● What is being asked: In the records below, locate the line containing "for longer documents"; output that line and every following line through the last, exactly.

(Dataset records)
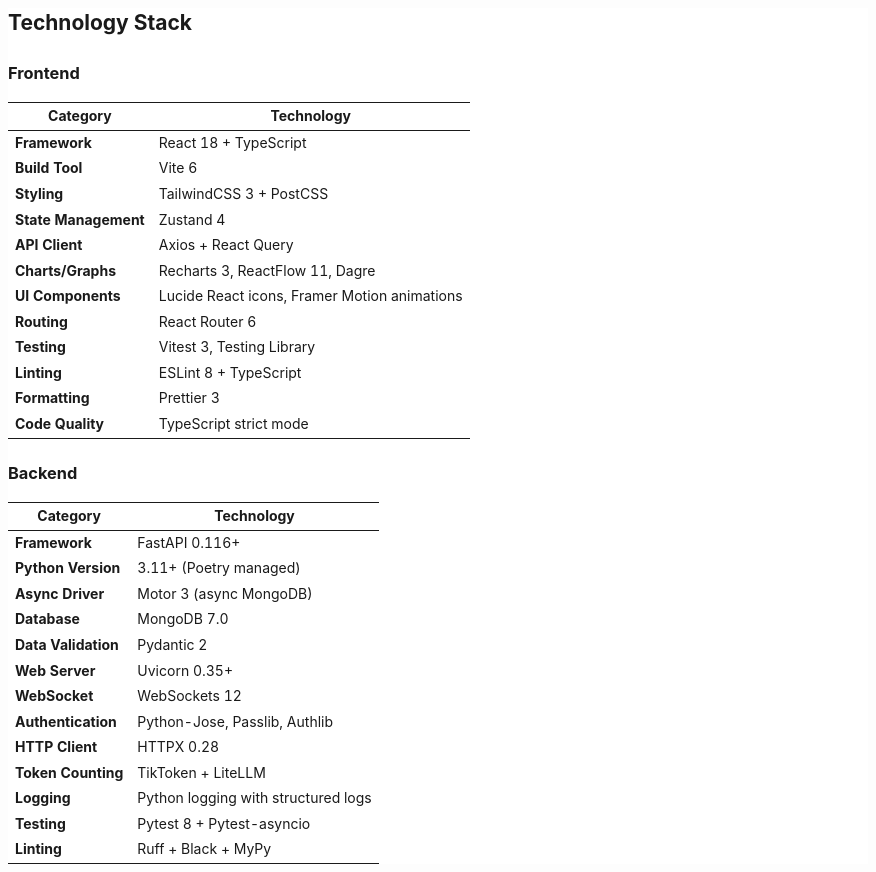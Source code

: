 
## Technology Stack

### Frontend
| Category | Technology |
|----------|-----------|
| **Framework** | React 18 + TypeScript |
| **Build Tool** | Vite 6 |
| **Styling** | TailwindCSS 3 + PostCSS |
| **State Management** | Zustand 4 |
| **API Client** | Axios + React Query |
| **Charts/Graphs** | Recharts 3, ReactFlow 11, Dagre |
| **UI Components** | Lucide React icons, Framer Motion animations |
| **Routing** | React Router 6 |
| **Testing** | Vitest 3, Testing Library |
| **Linting** | ESLint 8 + TypeScript |
| **Formatting** | Prettier 3 |
| **Code Quality** | TypeScript strict mode |

### Backend
| Category | Technology |
|----------|-----------|
| **Framework** | FastAPI 0.116+ |
| **Python Version** | 3.11+ (Poetry managed) |
| **Async Driver** | Motor 3 (async MongoDB) |
| **Database** | MongoDB 7.0 |
| **Data Validation** | Pydantic 2 |
| **Web Server** | Uvicorn 0.35+ |
| **WebSocket** | WebSockets 12 |
| **Authentication** | Python-Jose, Passlib, Authlib |
| **HTTP Client** | HTTPX 0.28 |
| **Token Counting** | TikToken + LiteLLM |
| **Logging** | Python logging with structured logs |
| **Testing** | Pytest 8 + Pytest-asyncio |
| **Linting** | Ruff + Black + MyPy |
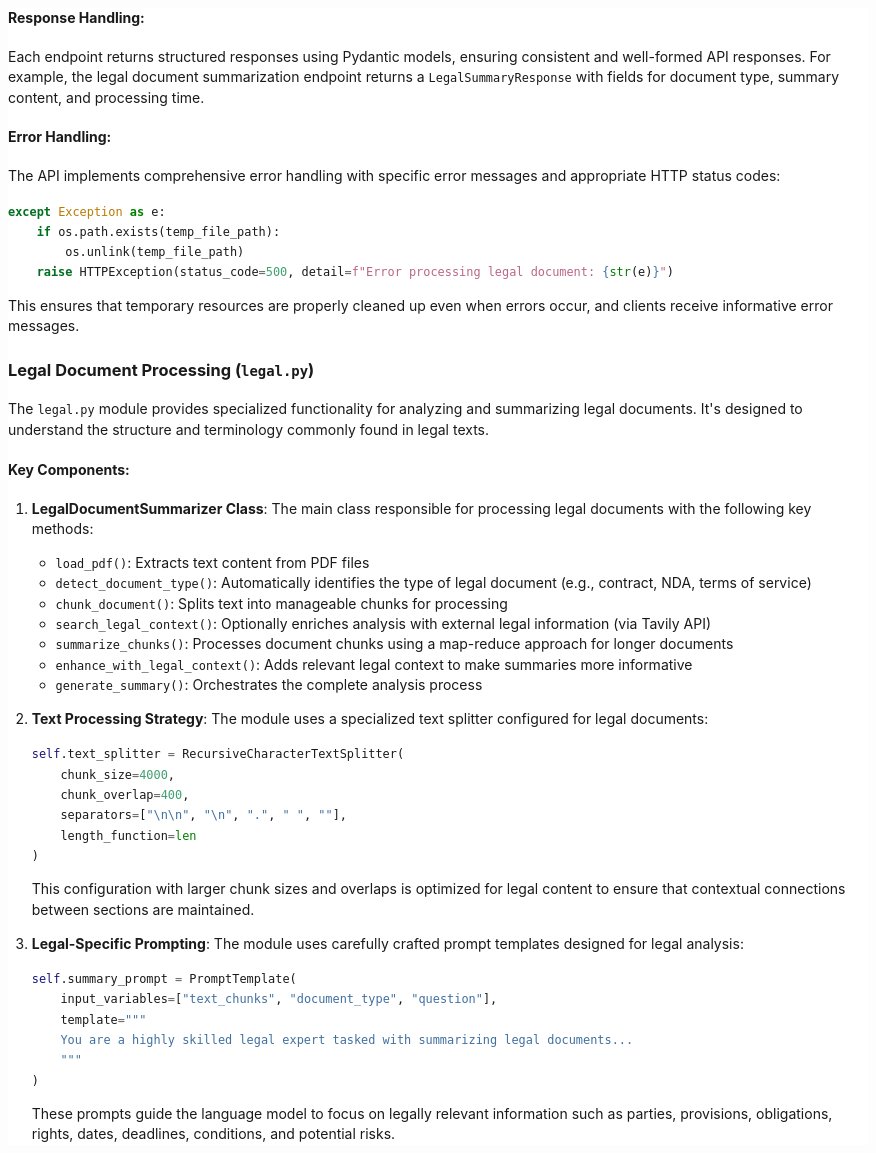 #### Response Handling:
Each endpoint returns structured responses using Pydantic models, ensuring consistent and well-formed API responses. For example, the legal document summarization endpoint returns a `LegalSummaryResponse` with fields for document type, summary content, and processing time.

#### Error Handling:
The API implements comprehensive error handling with specific error messages and appropriate HTTP status codes:

```python
except Exception as e:
    if os.path.exists(temp_file_path):
        os.unlink(temp_file_path)
    raise HTTPException(status_code=500, detail=f"Error processing legal document: {str(e)}")
```

This ensures that temporary resources are properly cleaned up even when errors occur, and clients receive informative error messages.

### Legal Document Processing (`legal.py`)

The `legal.py` module provides specialized functionality for analyzing and summarizing legal documents. It's designed to understand the structure and terminology commonly found in legal texts.

#### Key Components:

1. **LegalDocumentSummarizer Class**: The main class responsible for processing legal documents with the following key methods:
   - `load_pdf()`: Extracts text content from PDF files
   - `detect_document_type()`: Automatically identifies the type of legal document (e.g., contract, NDA, terms of service)
   - `chunk_document()`: Splits text into manageable chunks for processing
   - `search_legal_context()`: Optionally enriches analysis with external legal information (via Tavily API)
   - `summarize_chunks()`: Processes document chunks using a map-reduce approach for longer documents
   - `enhance_with_legal_context()`: Adds relevant legal context to make summaries more informative
   - `generate_summary()`: Orchestrates the complete analysis process

2. **Text Processing Strategy**:
   The module uses a specialized text splitter configured for legal documents:
   ```python
   self.text_splitter = RecursiveCharacterTextSplitter(
       chunk_size=4000,
       chunk_overlap=400,
       separators=["\n\n", "\n", ".", " ", ""],
       length_function=len
   )
   ```
   This configuration with larger chunk sizes and overlaps is optimized for legal content to ensure that contextual connections between sections are maintained.

3. **Legal-Specific Prompting**:
   The module uses carefully crafted prompt templates designed for legal analysis:
   ```python
   self.summary_prompt = PromptTemplate(
       input_variables=["text_chunks", "document_type", "question"],
       template="""
       You are a highly skilled legal expert tasked with summarizing legal documents...
       """
   )
   ```
   These prompts guide the language model to focus on legally relevant information such as parties, provisions, obligations, rights, dates, deadlines, conditions, and potential risks.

● Written answer:
   - `summarize_chunks()`: Processes document chunks using a map-reduce approach for longer documents
   - `enhance_with_legal_context()`: Adds relevant legal context to make summaries more informative
   - `generate_summary()`: Orchestrates the complete analysis process

2. **Text Processing Strategy**:
   The module uses a specialized text splitter configured for legal documents:
   ```python
   self.text_splitter = RecursiveCharacterTextSplitter(
       chunk_size=4000,
       chunk_overlap=400,
       separators=["\n\n", "\n", ".", " ", ""],
       length_function=len
   )
   ```
   This configuration with larger chunk sizes and overlaps is optimized for legal content to ensure that contextual connections between sections are maintained.

3. **Legal-Specific Prompting**:
   The module uses carefully crafted prompt templates designed for legal analysis:
   ```python
   self.summary_prompt = PromptTemplate(
       input_variables=["text_chunks", "document_type", "question"],
       template="""
       You are a highly skilled legal expert tasked with summarizing legal documents...
       """
   )
   ```
   These prompts guide the language model to focus on legally relevant information such as parties, provisions, obligations, rights, dates, deadlines, conditions, and potential risks.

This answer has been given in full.